Auf besondern Wunsch des lieben Astro ein etwas ausführlicherer Bericht und Ergebnisse meines Vorstellungsgespräches in Ulm und Frankfurt.
Ich bin ja nun schon eine Weile auf HarzIV und bin entsprechend verpflichtet, regelmässige Bewerbungen zu schreiben. Nicht, dass ich nichts zu tun hätte, denn mein Leben ist auch ohne festen Arbeitsplatz ausgefüllt. Meine Bewerbungsarie einmal im Monat sieht etwa so aus, dass ich die Seiten des Arbeitsamtes klicke und mir 10 Stellen raussuche, auf die ich mich bewerbe. In der Regel kommen da keine Antworten, oder höchstens so etwas wie “Ihr Profil entspricht nicht unseren Erwartungen”. Diesmal aber bekam ich praktisch postwendend die Antwort auf eine der Bewerbungen, ich solle mich bitte telefonisch melden. Zu dem Zeitpunkt hatte ich schon wieder vergessen, worauf ich mich eigentlich konkret in dem Fall beworben hatte, weil ich diese Bewerbungen ja eigentlich nicht so ernst meinte. Ich meldete mich also nicht sofort. Einen Tag später kam gleich noch einmal die Aufforderung mich zu melden, und einen weiteren Tag später noch eine, diesmal mit dem Spruch: “Ihre Lebensgeschichte macht sie für uns sehr interessant. Bitte melden sie sich unbedingt.”. Ich meldete mich und vereinbarte ein Vorstellungsgespräch. Ich wusste zu dem Zeitpunkt aber immer noch nicht wirklich, um was es eigentlich geht bei dem Job, weil der entsprechende Text doch sehr diffus war. Es sollte ein Treffen am Donnerstag in Ulm geben, dem Hauptsitz der Firma, un am nächsten Tag nach Frankfurt gehen.
Mittwoch Nacht hatte ich ein sehr langes und frustrierendes Gespräch und dazu viel Alkohol getrunken. Nach nur 1 Stunde Schlaf habe ich mich zum Bahnhof geschleppt. Dort dann die Mitteilung, dass ich den Zug, den ich mir ausgesucht habe, nicht mit dem Ticket benutzen kann, das ich vom Arbeitsamt bekommen habe, weil der eine andere Route nimmt. Damit konte ich erstmal vergessen, um 13 Uhr in Ulm zu sein. Auf der Fahrt zwischen Dresden und Leipzig flog völlig unmotiviert mein Beastie von der Nadel. In Augsburg angekommen, wurde ich, nachdem ich den Zug zum Umsteigen verlassen hatte, erst einmal von zwei zivilen Polizisten angehalten.
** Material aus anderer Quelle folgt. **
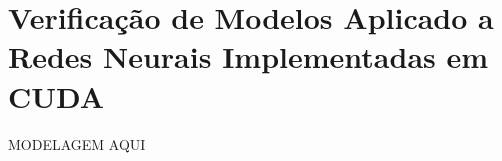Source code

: \chapter{Verificação de Modelos Aplicado a Redes Neurais Implementadas em CUDA} \label{cap3}
MODELAGEM AQUI
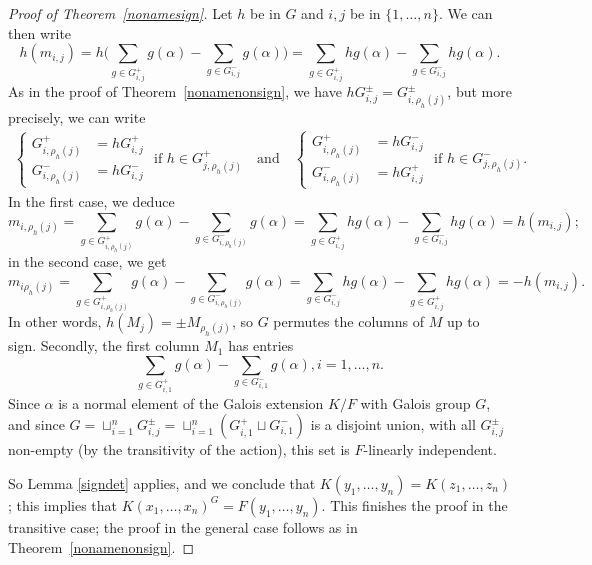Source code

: \documentclass[12pt]{article}
\theoremstyle{plain}
\begin{document}
\begin{proof}[Proof of Theorem~\ref{nonamesign}]
Let $h$ be in $G$
and  $i,j$ be in $\lbrace 1, \ldots, n \rbrace$. We 
can then write
$$h(m_{i,j}) = h\Big( \sum_{g\in G^{+}_{i,j}}g(\alpha) -\sum_{g\in
  G^{-}_{i,j}}g(\alpha)\Big) = \sum_{g\in G^{+}_{i,j}}hg(\alpha)
-\sum_{g\in G^{-}_{i,j}}hg(\alpha).$$ 
As in the proof of Theorem~\ref{nonamenonsign}, we have
$hG^{\pm}_{i,j} = G^{\pm}_{i,\rho_h(j)}$, but more precisely, we can write
\begin{align}
\left \{
\begin{array}{ll}
  G^{+}_{i,\rho_{h}(j)}&= hG^{+}_{i,j}\\
G^{-}_{i,\rho_h(j)}&= hG^{-}_{i,j}
\end{array}\right .
\text{~if~} h \in G^+_{j,\rho_h(j)}
\quad\text{and}\quad
\left \{
\begin{array}{cl}
  G^{+}_{i,\rho_{h}(j)}&= hG^{-}_{i,j}\\
G^{-}_{i,\rho_h(j)}&= hG^{+}_{i,j}
\end{array}\right .
\text{~if~} h \in G^-_{j,\rho_h(j)}.
\end{align}
In the first case, we deduce
$$m_{i,\rho_h(j)} =  \sum_{g\in G^{+}_{i,\rho_h(j)}}g(\alpha) -\sum_{g\in G^{-}_{i,\rho_h(j)}}g(\alpha) 
                  =  \sum_{g\in G^{+}_{i,j}}hg(\alpha) -\sum_{g\in G^{-}_{i,j}}hg(\alpha)
=h(m_{i,j});$$
in the second case, we get
$$m_{i\rho_h(j)} = \sum_{g\in G^{+}_{i,\rho_h(j)}}g(\alpha)
-\sum_{g\in G^{-}_{i,\rho_h(j)}}g(\alpha) = \sum_{g\in
  G^{-}_{i,j}}hg(\alpha) -\sum_{g\in
  G^{+}_{i,j}}hg(\alpha)=-h(m_{i,j}).$$ In other words, $h(M_j) = \pm
M_{\rho_h(j)}$, so $G$ permutes the columns of $M$ up to sign.
Secondly, the first column $M_1$ has entries 
$$\sum_{g \in G^{+}_{i,1}}g(\alpha)- \sum_{g \in
  G^{-}_{i,1}}g(\alpha), i = 1, \ldots,n.$$ Since $\alpha$ is a normal
element of the Galois extension $K/F$ with Galois group $G$, and since
$G = \sqcup^n_{i =1}G^{\pm}_{i,j}= \sqcup^n_{i =1}(G^{+}_{i,1} \sqcup
G^{-}_{i,1}) $ is a disjoint union, with all $G^{\pm}_{i,j}$ non-empty (by
the transitivity of the action), this set is $F$-linearly independent.

So Lemma \ref{signdet} applies, and we conclude that $K(y_1, \ldots,
y_n)=K(z_1,\dots,z_n)$; this implies that
$K(x_1,\dots,x_n)^G=F(y_1,\dots,y_n)$.  This finishes the proof in the
transitive case; the proof in the general case follows as in
Theorem~\ref{nonamenonsign}.
\end{proof}
\end{document}
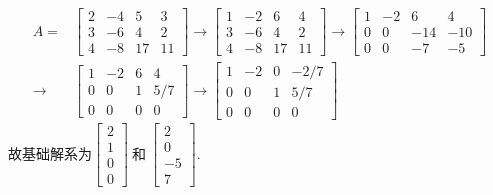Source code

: \documentclass[a4paper]{book}
\begin{document}
\begin{displaymath}
\begin{aligned}
A=&\begin{bmatrix}2&-4&5&3\\3&-6&4&2\\4&-8&17&11\end{bmatrix}\rightarrow
\begin{bmatrix}1&-2&6&4\\3&-6&4&2\\4&-8&17&11  \end{bmatrix}\rightarrow
\begin{bmatrix}1&-2&6&4\\0&0&-14&-10\\0&0&-7&-5  \end{bmatrix}\\ \rightarrow &
\begin{bmatrix}1&-2&6&4\\0&0&1&5/7\\0&0&0&0  \end{bmatrix}\rightarrow
\begin{bmatrix}1&-2&0&-2/7\\0&0&1&5/7\\0&0&0&0  \end{bmatrix}
\end{aligned}
\end{displaymath}
故基础解系为$\begin{bmatrix}2\\1\\0\\0\end{bmatrix}\ \mbox{和}\ \begin{bmatrix}2\\0\\-5\\7\end{bmatrix} .$
\end{document}
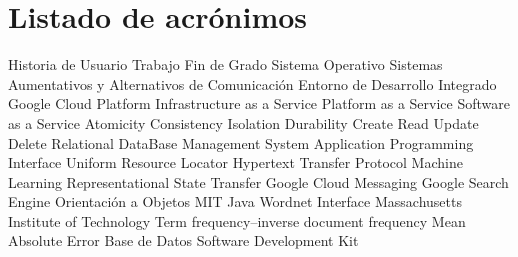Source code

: \chapter{Listado de acrónimos}

{\small
\begin{acronym}[XXXXXXXX]
  		 {Historia de Usuario}	
   	 {Trabajo Fin de Grado}
  		 {Sistema Operativo}
      {Sistemas Aumentativos y Alternativos de Comunicación}
   	 {Entorno de Desarrollo Integrado}
   	 {Google Cloud Platform}
      {Infrastructure as a Service}
      {Platform as a Service}
  	 {Software as a Service}
   	 {Atomicity Consistency Isolation Durability}
  	 {Create Read Update Delete}
  	 {Relational DataBase Management System}
       {Application Programming Interface}
   	 {Uniform Resource Locator}
   	 {Hypertext Transfer Protocol}
  		 {Machine Learning}
  	 {Representational State Transfer}
  	 {Google Cloud Messaging}
       {Google Search Engine}
  		 {Orientación a Objetos}
   	 {MIT Java Wordnet Interface}
  	 {Massachusetts Institute of Technology}
  	 {Term frequency–inverse document frequency}
  	 {Mean Absolute Error} 
    	 {Base de Datos}
   	 {Software Development Kit}
\end{acronym}
}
Auf meine Frage, was das soll bekam ich zur Antwort, sie seien auf der Suche nach Drogen und illegalen Einwanderern. Auf die scherzhafte Frage, ob Sachsen, die sich in Bayern aufhalten, als Illegale gelten wurde mit der Durchsuchung meiner Sachen beantwortet. Willkommen in Bayern. Sie guckten sich jeden Aufkleber an (von denen ich eine Menge habe), ich musste meinen Rechner anmachen und es fielen eine Menge merkwürdiger Sprüche. Nach etwa 20 Minuten konnte ich dann gehen und hatte Glück, grade noch den Zug zu erwischen. Im Zug selbst dann nochmal 2 Polizisten, die sich meinen Ausweis haben geben lassen und mit dem sinngemässen Spruch “Unsere Kollegen hatten sie grade schon in der Mache” war das aber schnell erledigt.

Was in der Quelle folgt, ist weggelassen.